*About this exercise*.
The output is the lines below from the one with "e tão isolada." through the one with "estimação de nossa época.", both included, printed exactly and with no other line.

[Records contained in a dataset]

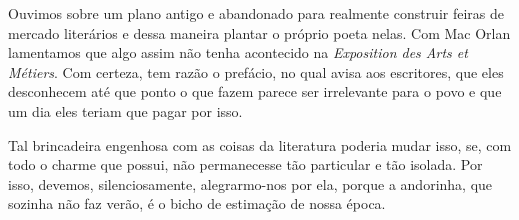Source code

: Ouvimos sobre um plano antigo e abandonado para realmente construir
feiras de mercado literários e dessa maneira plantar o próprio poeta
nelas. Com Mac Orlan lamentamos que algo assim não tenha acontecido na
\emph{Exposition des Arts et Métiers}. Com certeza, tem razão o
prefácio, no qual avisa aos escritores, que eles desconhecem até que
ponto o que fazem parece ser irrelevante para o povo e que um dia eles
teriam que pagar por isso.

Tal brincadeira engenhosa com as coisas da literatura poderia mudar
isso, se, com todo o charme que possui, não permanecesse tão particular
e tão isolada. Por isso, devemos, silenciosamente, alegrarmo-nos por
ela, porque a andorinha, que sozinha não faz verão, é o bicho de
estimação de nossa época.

---

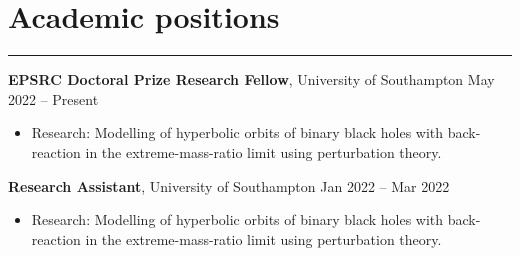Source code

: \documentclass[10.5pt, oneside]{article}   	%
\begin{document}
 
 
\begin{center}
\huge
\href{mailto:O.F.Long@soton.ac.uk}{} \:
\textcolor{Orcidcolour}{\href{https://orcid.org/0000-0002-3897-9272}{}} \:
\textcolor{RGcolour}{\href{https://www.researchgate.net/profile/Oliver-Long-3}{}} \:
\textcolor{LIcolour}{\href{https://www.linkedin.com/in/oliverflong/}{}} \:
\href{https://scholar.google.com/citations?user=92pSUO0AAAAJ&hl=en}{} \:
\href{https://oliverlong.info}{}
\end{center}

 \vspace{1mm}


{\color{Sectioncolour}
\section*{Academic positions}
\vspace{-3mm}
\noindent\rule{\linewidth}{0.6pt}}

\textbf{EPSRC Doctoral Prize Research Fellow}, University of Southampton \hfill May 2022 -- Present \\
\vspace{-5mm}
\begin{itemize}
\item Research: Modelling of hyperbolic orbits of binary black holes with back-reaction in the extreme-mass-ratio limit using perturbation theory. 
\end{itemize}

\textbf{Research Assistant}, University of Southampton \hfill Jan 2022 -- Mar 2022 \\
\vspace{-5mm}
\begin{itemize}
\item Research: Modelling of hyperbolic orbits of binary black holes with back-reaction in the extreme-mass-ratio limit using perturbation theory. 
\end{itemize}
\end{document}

--

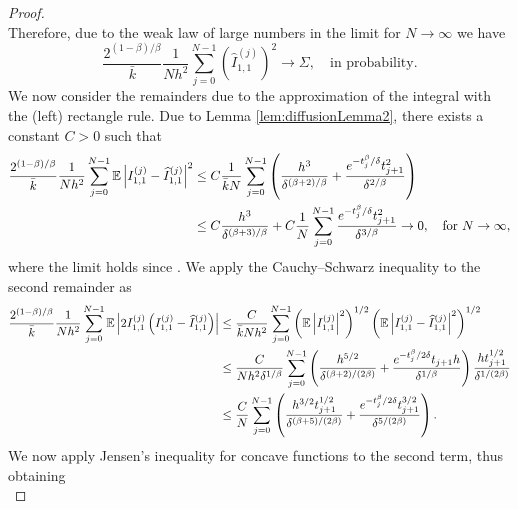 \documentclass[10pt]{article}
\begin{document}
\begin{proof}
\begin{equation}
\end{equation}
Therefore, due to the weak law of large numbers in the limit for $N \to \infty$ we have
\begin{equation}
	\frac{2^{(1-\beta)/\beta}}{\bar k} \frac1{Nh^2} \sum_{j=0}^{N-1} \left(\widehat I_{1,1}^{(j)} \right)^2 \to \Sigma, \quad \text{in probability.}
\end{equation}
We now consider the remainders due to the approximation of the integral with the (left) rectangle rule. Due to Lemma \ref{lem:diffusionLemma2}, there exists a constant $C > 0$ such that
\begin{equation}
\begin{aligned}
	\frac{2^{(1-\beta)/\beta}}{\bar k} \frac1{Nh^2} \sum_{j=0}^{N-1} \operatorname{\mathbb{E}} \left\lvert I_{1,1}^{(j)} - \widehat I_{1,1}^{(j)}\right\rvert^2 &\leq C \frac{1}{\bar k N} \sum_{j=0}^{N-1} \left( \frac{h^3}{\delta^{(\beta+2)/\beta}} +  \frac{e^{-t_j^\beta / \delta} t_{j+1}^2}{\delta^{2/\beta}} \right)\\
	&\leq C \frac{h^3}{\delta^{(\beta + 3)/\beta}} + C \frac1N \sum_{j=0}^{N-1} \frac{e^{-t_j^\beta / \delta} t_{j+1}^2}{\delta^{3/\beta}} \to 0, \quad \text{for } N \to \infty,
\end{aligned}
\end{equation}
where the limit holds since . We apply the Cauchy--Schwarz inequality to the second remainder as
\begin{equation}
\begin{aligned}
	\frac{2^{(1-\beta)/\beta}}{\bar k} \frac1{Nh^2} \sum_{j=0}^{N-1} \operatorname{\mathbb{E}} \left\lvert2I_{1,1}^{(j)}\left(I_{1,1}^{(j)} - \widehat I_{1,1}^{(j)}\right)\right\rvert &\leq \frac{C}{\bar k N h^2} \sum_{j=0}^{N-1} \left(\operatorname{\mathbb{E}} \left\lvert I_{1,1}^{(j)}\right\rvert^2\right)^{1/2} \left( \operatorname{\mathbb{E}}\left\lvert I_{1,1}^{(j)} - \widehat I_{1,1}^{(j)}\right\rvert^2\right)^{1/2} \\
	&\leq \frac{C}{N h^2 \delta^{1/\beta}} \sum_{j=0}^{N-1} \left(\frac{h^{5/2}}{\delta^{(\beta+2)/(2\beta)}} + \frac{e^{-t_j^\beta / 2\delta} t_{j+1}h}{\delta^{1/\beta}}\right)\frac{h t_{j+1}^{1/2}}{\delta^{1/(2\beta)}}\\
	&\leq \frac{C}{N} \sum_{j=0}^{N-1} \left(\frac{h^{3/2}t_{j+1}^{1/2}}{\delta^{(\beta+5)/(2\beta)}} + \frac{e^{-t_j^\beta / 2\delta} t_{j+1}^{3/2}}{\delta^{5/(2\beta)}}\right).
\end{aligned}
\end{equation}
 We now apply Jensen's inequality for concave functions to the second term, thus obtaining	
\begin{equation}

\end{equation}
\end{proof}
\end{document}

*Task output*.
e tão isolada. Por isso, devemos, silenciosamente, alegrarmo-nos por
ela, porque a andorinha, que sozinha não faz verão, é o bicho de
estimação de nossa época.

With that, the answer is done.